RegularParser improvements #72

thunderer · 2018-12-08T20:22:28Z

Results are based on Blackfire runs of test data provided in #71. Current master finishes in 12.5s and uses 514MiBs of memory.

improved lexer regex generator, now non-token input parts are reported as a single token instead of per-character matches. Blackfire reports ~8s and 337MiB respectively,
backtracks now rely on their offsets only instead of per-backtrack token storage. Blackfire reports over 143x performance gain, ~85ms and ~9MiB respectively,
during verification phase I accidentally replicated On large HTML files, RegularParser does not fire any handler. #70 and to fix it I needed to greatly simplify the lexer regex and switch the token comparison method from named capture groups to string comparison, which ate a significant part of the performance gains mentioned above. Still, the final result is 850ms and ~47MiB. Not as good as I hoped, but I'm still happy with the result,
inlined RegularParser::content() body inside RegularParser::shortcode() which halves the nesting level requirement causing problems in RegularParser = Uncaught Error: Maximum function nesting level of '256' reached, aborting! #71,
there is no way of detecting the current nesting level and safely manipulating its value to avoid the \Error being thrown in the middle of parsing process, therefore I'm disabling the xdebug.max_nesting_level setting it to -1 and restoring its value afterwards.
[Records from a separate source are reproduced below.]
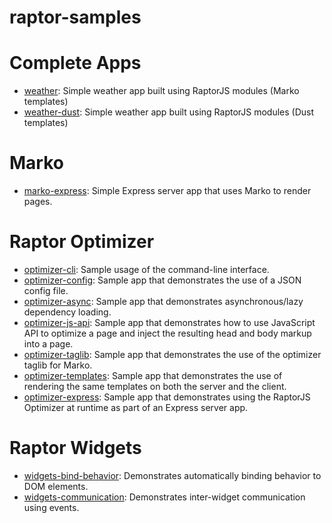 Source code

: raptor-samples
==============

# Complete Apps

* [weather](https://github.com/raptorjs3/raptor-samples/tree/master/weather): Simple weather app built using RaptorJS modules (Marko templates)
* [weather-dust](https://github.com/raptorjs3/raptor-samples/tree/master/weather-dust): Simple weather app built using RaptorJS modules (Dust templates)

# Marko

* [marko-express](https://github.com/raptorjs3/raptor-samples/tree/master/marko-express): Simple Express server app that uses Marko to render pages.

# Raptor Optimizer

* [optimizer-cli](https://github.com/raptorjs3/raptor-samples/tree/master/optimizer-cli): Sample usage of the command-line interface.
* [optimizer-config](https://github.com/raptorjs3/raptor-samples/tree/master/optimizer-config): Sample app that demonstrates the use of a JSON config file.
* [optimizer-async](https://github.com/raptorjs3/raptor-samples/tree/master/optimizer-async): Sample app that demonstrates asynchronous/lazy dependency loading.
* [optimizer-js-api](https://github.com/raptorjs3/raptor-samples/tree/master/optimizer-js-api): Sample app that demonstrates how to use JavaScript API to optimize a page and inject the resulting head and body markup into a page.
* [optimizer-taglib](https://github.com/raptorjs3/raptor-samples/tree/master/optimizer-taglib): Sample app that demonstrates the use of the optimizer taglib for Marko.
* [optimizer-templates](https://github.com/raptorjs3/raptor-samples/tree/master/optimizer-templates): Sample app that demonstrates the use of rendering the same templates on both the server and the client.
* [optimizer-express](https://github.com/raptorjs3/raptor-samples/tree/master/optimizer-express): Sample app that demonstrates using the RaptorJS Optimizer at runtime as part of an Express server app.

# Raptor Widgets

* [widgets-bind-behavior](https://github.com/raptorjs3/raptor-samples/tree/master/widgets-bind-behavior): Demonstrates automatically binding behavior to DOM elements.
* [widgets-communication](https://github.com/raptorjs3/raptor-samples/tree/master/widgets-communication): Demonstrates inter-widget communication using events.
AFAIK PHP does not have the nesting level limit, it's strictly XDebug mechanism and the error is reproducible only when XDebug is enabled with its default 256 nesting limit. Disabling XDebug or increasing the nesting limit (test data required 1024, 512 after inlining content()).
lexer was reverted to named capture groups, for some reason slightly reordered alternations do not cause memory limit errors anymore.

That's my kind of well spent Saturday afternoon (and Sunday).

… characters, added opcode optimized function aliases

…orage, profiler reports over 143x performance improvement for RegularParser, a well spent Saturday afternoon

thunderer · 2018-12-08T21:11:18Z

Unfortunately, after additional manual tests, I think I accidentally reproduced #70. For some reason there are only 9 shortcodes returned from #71's input. Still working on it.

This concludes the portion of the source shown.